# Tips/advice on how to enjoy alone time?



## JenN2791 (Aug 21, 2011)

The issue with me is that, when I am not talking to certain people, I feel like I don't know what to do with myself. Like the guy I'm seeing, I sure as hell admit I have wasted a lot of my time waiting for him to get back to my messages and whatnot when I should really be doing something more productive that I know I should be doing (or could be doing), like homework.. watch a movie, etc. The problem is, I seem to have trouble concentrating on just that. I seem to just naturally resort to sitting around all day waiting for a response back, and if I don't get any, I start flipping out thinking maybe I'm not worth talking to, etc. when I know he's got things going on on his end (he has a big family), including homework or just needed alone time since we used to talk a whole lot until life got in the way more.

So my question is.. how in the world can I gradually get used to using my time more wisely? Maybe it seem real easy to just turn on the TV and start watching a movie I may find interesting, but my mind is always wrapped around "When the hell am I going to get a response back?" then I keep checking my phone and laptop *sighs*

I know we all have to balance everything in our life, but I seem to dedicate so much of my energy, feelings, my world to him that it's becoming rather unhealthy :\

Any great advice is very well appreciated, everyone


----------



## broseph (Jan 18, 2010)

Well I wouldn't really say that watching TV is productive. Would it be fair to say that the reason you're so focused on him is because he's your only real social connection? If so I think the best thing to do would be to develop your social life so that you're not dependent on one person to fulfill your need for connection. Maybe go volunteer somewhere.


----------



## JenN2791 (Aug 21, 2011)

broseph said:


> Well I wouldn't really say that watching TV is productive. Would it be fair to say that the reason you're so focused on him is because he's your only real social connection? If so I think the best thing to do would be to develop your social life so that you're not dependent on one person to fulfill your need for connection. Maybe go volunteer somewhere.

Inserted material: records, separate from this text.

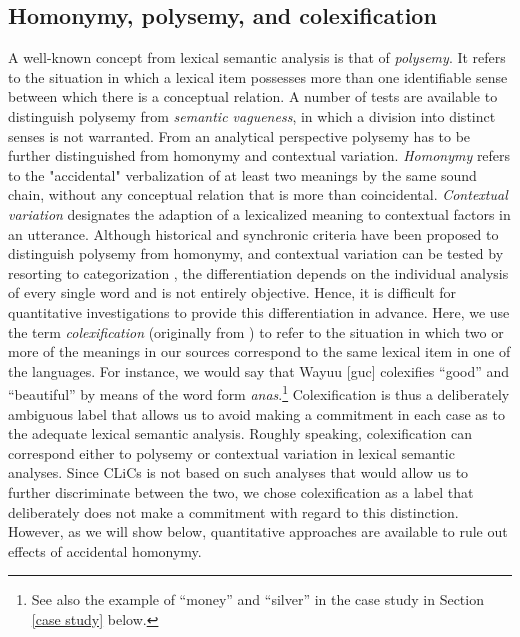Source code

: \subsection{Homonymy, polysemy, and colexification}
A well-known concept from lexical semantic analysis is that of \emph{polysemy}. It refers to the situation
in which a lexical item possesses more than one identifiable sense between which there is a
conceptual relation. A number of tests are available to distinguish polysemy from \emph{semantic
vagueness}, in which a division into distinct senses is not warranted. From an analytical perspective
polysemy has to be further distinguished from {homonymy} and contextual variation.
\emph{Homonymy} refers to
the "accidental" verbalization of at least two meanings by the same sound chain, without any
conceptual relation that is more than coincidental. \emph{Contextual variation}
designates the adaption of a lexicalized meaning to contextual factors in an utterance. Although
historical and synchronic criteria have been proposed to distinguish polysemy from homonymy, and
contextual variation can be tested by resorting to categorization \cite{blank1997}, the
differentiation depends on the individual analysis of every single word and is not entirely
objective. Hence, it is difficult for quantitative investigations to provide this differentiation
in advance.
Here, we use the term \textit{colexification} (originally from )
to refer to the situation
in which two or more of the meanings in our sources correspond to the same lexical item in one of
the languages. For instance, we would say that Wayuu [guc] colexifies ``good'' and ``beautiful'' by means of the word form \textit{anas\textbari}.\footnote{See also the example of ``money'' and ``silver'' in the case study in Section \ref{case study} below.}
Colexification is thus a deliberately ambiguous label that allows us to avoid making a commitment in
each case as to the adequate lexical semantic analysis.
Roughly speaking,
colexification can correspond either to polysemy or contextual variation in lexical semantic analyses.
Since CLiCs is not based on such analyses that would allow us to further discriminate between the
two, we chose colexification as a label that deliberately does not make a commitment with regard to
this distinction. However, as we will show below, quantitative approaches are available to rule out effects of accidental homonymy.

Well, that sure makes a whole lot of sense to me now. You're right ya, he is basically my only real social connection. I have a friend who I hang out from time to time too, but I don't see her much either because she's really busy. Other than that, I actually never hang out with anyone at all unless it's with her or the guy I'm seeing...

I guess I should try giving up this fear that I have that I probably come off as annoying when I offer to hang out with so-and-so. Honestly, the reason why I've felt more comfortable hanging with these same 2 people is because... I know most of the time they don't turn me down. Now.. that sounds horrible o_o Guess it can get to the point where I'm suffocating them :\


----------



## broseph (Jan 18, 2010)

Alright so there's always two ways at looking at things. Don't see it as trying to get rid of a fear of being annoying. If you do it that way you'll always be focusing on the fear and that's all you'll see. Look at it in terms of offering to help other people to be more comfortable. That way you imply that you're comfortable and people will be more likely to want to spend time with you. If someone turns you down it'll probably be just because they're busy.


----------



## ThrashtilDeath (Mar 21, 2009)

1. Take clothes off
2. ???
3. Profit


----------



## Kailei (Mar 31, 2012)

okies, there's several ways to approach this..
try and develop more of a social connection between people. More friends if possible. 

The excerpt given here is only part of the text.